Description of the task
Restate word for word the lines of the entries below, starting with the line that holds "We lifted the" and ending with the line that holds "she thought she", and no others.

Collected data
+++
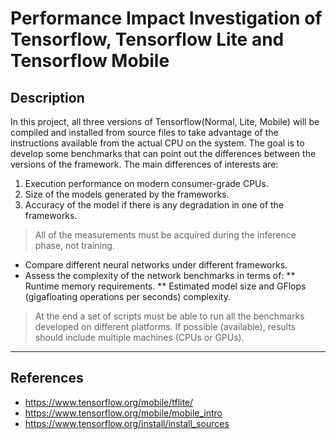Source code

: # Performance Impact Investigation of Tensorflow, Tensorflow Lite and Tensorflow Mobile

## Description
In this project, all three versions of Tensorflow(Normal, Lite, Mobile) will be compiled and installed from source files to take advantage of the instructions available from the actual CPU on the system. The goal is to develop some benchmarks that can point out the differences between the versions of the framework. The main differences of interests are:
1. Execution performance on modern consumer-grade CPUs.
2. Size of the models generated by the frameworks.
3. Accuracy of the model if there is any degradation in one of the frameworks. 

> All of the measurements must be acquired during the inference phase, not training.

* Compare different neural networks under different frameworks.
* Assess the complexity of the network benchmarks in terms of:
** Runtime memory requirements.
** Estimated model size and GFlops (gigafloating operations per seconds) complexity. 

> At the end a set of scripts must be able to run all the benchmarks developed on different platforms. If possible (available), results should include multiple machines (CPUs or GPUs).

---

## References
* https://www.tensorflow.org/mobile/tflite/ 
* https://www.tensorflow.org/mobile/mobile_intro 
* https://www.tensorflow.org/install/install_sources

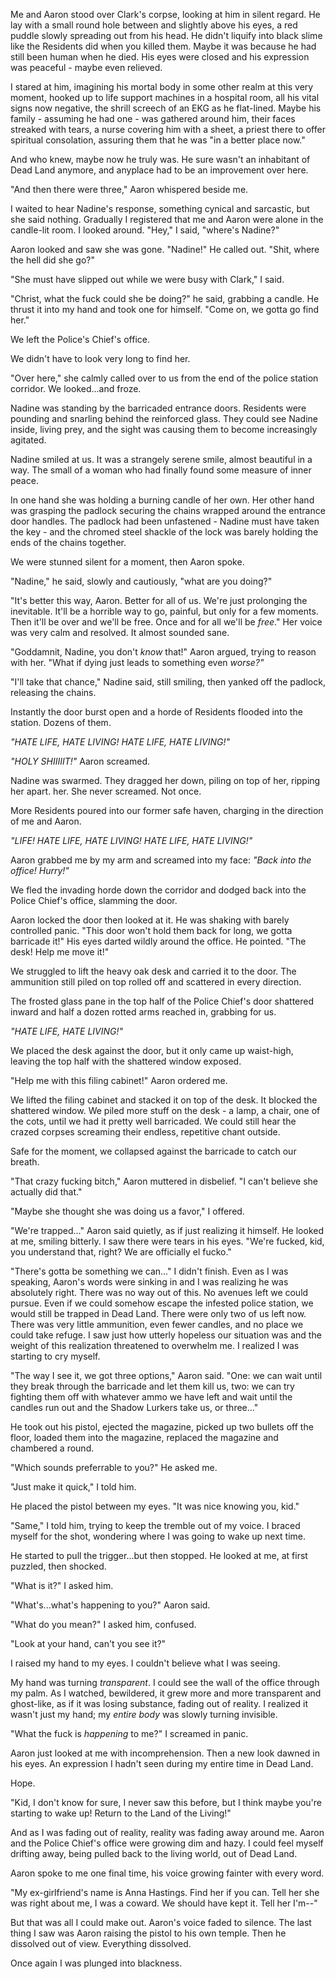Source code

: Me and Aaron stood over Clark's corpse, looking at him in silent regard. He lay with a small round hole between and slightly above his eyes, a red puddle slowly spreading out from his head. He didn't liquify into black slime like the Residents did when you killed them. Maybe it was because he had still been human when he died. His eyes were closed and his expression was peaceful - maybe even relieved.

I stared at him, imagining his mortal body in some other realm at this very moment, hooked up to life support machines in a hospital room, all his vital signs now negative, the shrill screech of an EKG as he flat-lined. Maybe his family - assuming he had one - was gathered around him, their faces streaked with tears, a nurse covering him with a sheet, a priest there to offer spiritual consolation, assuring them that he was "in a better place now."

And who knew, maybe now he truly was. He sure wasn't an inhabitant of Dead Land anymore, and anyplace had to be an improvement over here.

"And then there were three," Aaron whispered beside me.

I waited to hear Nadine's response, something cynical and sarcastic, but she said nothing. Gradually I registered that me and Aaron were alone in the candle-lit room. I looked around. "Hey," I said, "where's Nadine?"

Aaron looked and saw she was gone. "Nadine!" He called out. "Shit, where the hell did she go?"

"She must have slipped out while we were busy with Clark," I said.

"Christ, what the fuck could she be doing?" he said, grabbing a candle. He thrust it into my hand and took one for himself. "Come on, we gotta go find her."

We left the Police's Chief's office.

We didn't have to look very long to find her.

"Over here," she calmly called over to us from the end of the police station corridor. We looked...and froze.

Nadine was standing by the barricaded entrance doors. Residents were pounding and snarling behind the reinforced glass. They could see Nadine inside, living prey, and the sight was causing them to become increasingly agitated.

Nadine smiled at us. It was a strangely serene smile, almost beautiful in a way. The small of a woman who had finally found some measure of inner peace.

In one hand she was holding a burning candle of her own. Her other hand was grasping the padlock securing the chains wrapped around the entrance door handles. The padlock had been unfastened - Nadine must have taken the key - and the chromed steel shackle of the lock was barely holding the ends of the chains together.

We were stunned silent for a moment, then Aaron spoke.

"Nadine," he said, slowly and cautiously, "what are you doing?"

"It's better this way, Aaron. Better for all of us. We're just prolonging the inevitable. It'll be a horrible way to go, painful, but only for a few moments. Then it'll be over and we'll be free. Once and for all we'll be *free*." Her voice was very calm and resolved. It almost sounded sane.

"Goddamnit, Nadine, you don't *know* that!" Aaron argued, trying to reason with her. "What if dying just leads to something even *worse?"*

"I'll take that chance," Nadine said, still smiling, then yanked off the padlock, releasing the chains.

Instantly the door burst open and a horde of Residents flooded into the station. Dozens of them.

*"HATE LIFE, HATE LIVING! HATE LIFE, HATE LIVING!"*

*"HOLY SHIIIIIT!"* Aaron screamed.

Nadine was swarmed. They dragged her down, piling on top of her, ripping her apart. her. She never screamed. Not once.

More Residents poured into our former safe haven, charging in the direction of me and Aaron.

*"LIFE! HATE LIFE, HATE LIVING! HATE LIFE, HATE LIVING!"*

Aaron grabbed me by my arm and screamed into my face: *"Back into the office! Hurry!"*

We fled the invading horde down the corridor and dodged back into the Police Chief's office, slamming the door.

Aaron locked the door then looked at it. He was shaking with barely controlled panic. "This door won't hold them back for long, we gotta barricade it!" His eyes darted wildly around the office. He pointed. "The desk! Help me move it!"

We struggled to lift the heavy oak desk and carried it to the door. The ammunition still piled on top rolled off and scattered in every direction.

The frosted glass pane in the top half of the Police Chief's door shattered inward and half a dozen rotted arms reached in, grabbing for us.

*"HATE LIFE, HATE LIVING!"*

We placed the desk against the door, but it only came up waist-high, leaving the top half with the shattered window exposed. 

"Help me with this filing cabinet!" Aaron ordered me.

We lifted the filing cabinet and stacked it on top of the desk. It blocked the shattered window. We piled more stuff on the desk - a lamp, a chair, one of the cots, until we had it pretty well barricaded. We could still hear the crazed corpses screaming their endless, repetitive chant outside.

Safe for the moment, we collapsed against the barricade to catch our breath.

"That crazy fucking bitch," Aaron muttered in disbelief. "I can't believe she actually did that."

"Maybe she thought she was doing us a favor," I offered.

"We're trapped..." Aaron said quietly, as if just realizing it himself. He looked at me, smiling bitterly. I saw there were tears in his eyes. "We're fucked, kid, you understand that, right? We are officially el fucko."

"There's gotta be something we can..." I didn't finish. Even as I was speaking, Aaron's words were sinking in and I was realizing he was absolutely right. There was no way out of this. No avenues left we could pursue. Even if we could somehow escape the infested police station, we would still be trapped in Dead Land. There were only two of us left now. There was very little ammunition, even fewer candles, and no place we could take refuge. I saw just how utterly hopeless our situation was and the weight of this realization threatened to overwhelm me. I realized I was starting to cry myself.

"The way I see it, we got three options," Aaron said. "One: we can wait until they break through the barricade and let them kill us, two: we can try fighting them off with whatever ammo we have left and wait until the candles run out and the Shadow Lurkers take us, or three..."

He took out his pistol, ejected the magazine, picked up two bullets off the floor, loaded them into the magazine, replaced the magazine and chambered a round.

"Which sounds preferrable to you?" He asked me.

"Just make it quick," I told him.

He placed the pistol between my eyes. "It was nice knowing you, kid."

"Same," I told him, trying to keep the tremble out of my voice. I braced myself for the shot, wondering where I was going to wake up next time.

He started to pull the trigger...but then stopped. He looked at me, at first puzzled, then shocked. 

"What is it?" I asked him.

"What's...what's happening to you?" Aaron said.

"What do you mean?" I asked him, confused.

"Look at your hand, can't you see it?"

I raised my hand to my eyes. I couldn't believe what I was seeing.

My hand was turning *transparent*. I could see the wall of the office through my palm. As I watched, bewildered, it grew more and more transparent and ghost-like, as if it was losing substance, fading out of reality. I realized it wasn't just my hand; my *entire body* was slowly turning invisible.

"What the fuck is *happening* to me?" I screamed in panic.

Aaron just looked at me with incomprehension. Then a new look dawned in his eyes. An expression I hadn't seen during my entire time in Dead Land. 

Hope.

"Kid, I don't know for sure, I never saw this before, but I think maybe you're starting to wake up! Return to the Land of the Living!"

And as I was fading out of reality, reality was fading away around me. Aaron and the Police Chief's office were growing dim and hazy. I could feel myself drifting away, being pulled back to the living world, out of Dead Land.

Aaron spoke to me one final time, his voice growing fainter with every word.

"My ex-girlfriend's name is Anna Hastings. Find her if you can. Tell her she was right about me, I was a coward. We should have kept it. Tell her I'm--"

But that was all I could make out. Aaron's voice faded to silence. The last thing I saw was Aaron raising the pistol to his own temple. Then he dissolved out of view. Everything dissolved.

Once again I was plunged into blackness.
+++
Result of the task
We lifted the filing cabinet and stacked it on top of the desk. It blocked the shattered window. We piled more stuff on the desk - a lamp, a chair, one of the cots, until we had it pretty well barricaded. We could still hear the crazed corpses screaming their endless, repetitive chant outside.

Safe for the moment, we collapsed against the barricade to catch our breath.

"That crazy fucking bitch," Aaron muttered in disbelief. "I can't believe she actually did that."

"Maybe she thought she was doing us a favor," I offered.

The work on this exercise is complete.